_Records:_
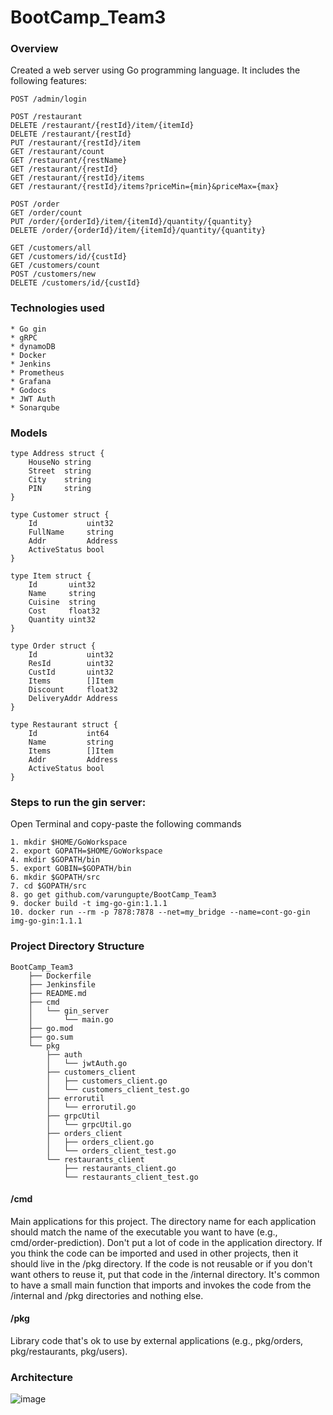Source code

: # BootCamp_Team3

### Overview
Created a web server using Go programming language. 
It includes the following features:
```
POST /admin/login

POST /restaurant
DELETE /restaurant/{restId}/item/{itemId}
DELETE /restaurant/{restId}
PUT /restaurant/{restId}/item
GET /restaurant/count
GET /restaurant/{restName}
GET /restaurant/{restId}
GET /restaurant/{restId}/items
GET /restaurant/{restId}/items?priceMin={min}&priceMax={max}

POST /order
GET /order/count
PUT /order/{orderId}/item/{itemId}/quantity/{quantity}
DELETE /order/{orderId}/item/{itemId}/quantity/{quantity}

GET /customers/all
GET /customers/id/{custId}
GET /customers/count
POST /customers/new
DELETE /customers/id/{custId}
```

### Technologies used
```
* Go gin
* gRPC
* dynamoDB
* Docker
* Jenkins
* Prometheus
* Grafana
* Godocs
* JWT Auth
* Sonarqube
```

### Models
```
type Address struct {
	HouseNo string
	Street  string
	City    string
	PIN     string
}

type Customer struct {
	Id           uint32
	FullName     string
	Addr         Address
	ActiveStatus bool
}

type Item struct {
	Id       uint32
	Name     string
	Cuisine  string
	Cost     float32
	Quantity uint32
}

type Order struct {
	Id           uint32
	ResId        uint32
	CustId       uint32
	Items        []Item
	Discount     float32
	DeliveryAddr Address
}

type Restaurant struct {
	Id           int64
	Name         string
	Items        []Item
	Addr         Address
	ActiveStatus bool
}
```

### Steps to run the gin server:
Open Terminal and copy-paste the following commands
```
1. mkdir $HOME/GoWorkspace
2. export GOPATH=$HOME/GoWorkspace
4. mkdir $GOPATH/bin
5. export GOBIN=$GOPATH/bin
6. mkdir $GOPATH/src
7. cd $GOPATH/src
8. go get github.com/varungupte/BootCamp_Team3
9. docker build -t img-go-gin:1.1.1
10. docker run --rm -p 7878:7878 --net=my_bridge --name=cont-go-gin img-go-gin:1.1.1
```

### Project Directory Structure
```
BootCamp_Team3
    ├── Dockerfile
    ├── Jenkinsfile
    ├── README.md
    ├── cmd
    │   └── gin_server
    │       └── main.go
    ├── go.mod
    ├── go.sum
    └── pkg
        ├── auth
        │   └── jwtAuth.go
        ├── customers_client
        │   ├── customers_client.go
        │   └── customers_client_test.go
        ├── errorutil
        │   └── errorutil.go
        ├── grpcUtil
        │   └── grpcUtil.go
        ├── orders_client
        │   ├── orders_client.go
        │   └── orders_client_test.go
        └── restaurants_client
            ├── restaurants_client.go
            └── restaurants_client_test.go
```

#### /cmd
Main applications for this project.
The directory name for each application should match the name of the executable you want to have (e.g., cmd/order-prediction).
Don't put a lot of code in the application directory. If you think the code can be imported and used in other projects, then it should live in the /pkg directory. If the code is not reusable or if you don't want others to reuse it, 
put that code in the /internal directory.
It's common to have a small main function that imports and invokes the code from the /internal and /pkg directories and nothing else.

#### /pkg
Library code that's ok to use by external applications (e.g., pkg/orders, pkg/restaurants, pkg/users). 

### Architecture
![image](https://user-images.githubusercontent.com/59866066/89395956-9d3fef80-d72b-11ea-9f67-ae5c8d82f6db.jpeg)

_What is being asked:_
Show all lines from the data above in which the word "that" appears.

_Final answer:_
put that code in the /internal directory.
It's common to have a small main function that imports and invokes the code from the /internal and /pkg directories and nothing else.
Library code that's ok to use by external applications (e.g., pkg/orders, pkg/restaurants, pkg/users). 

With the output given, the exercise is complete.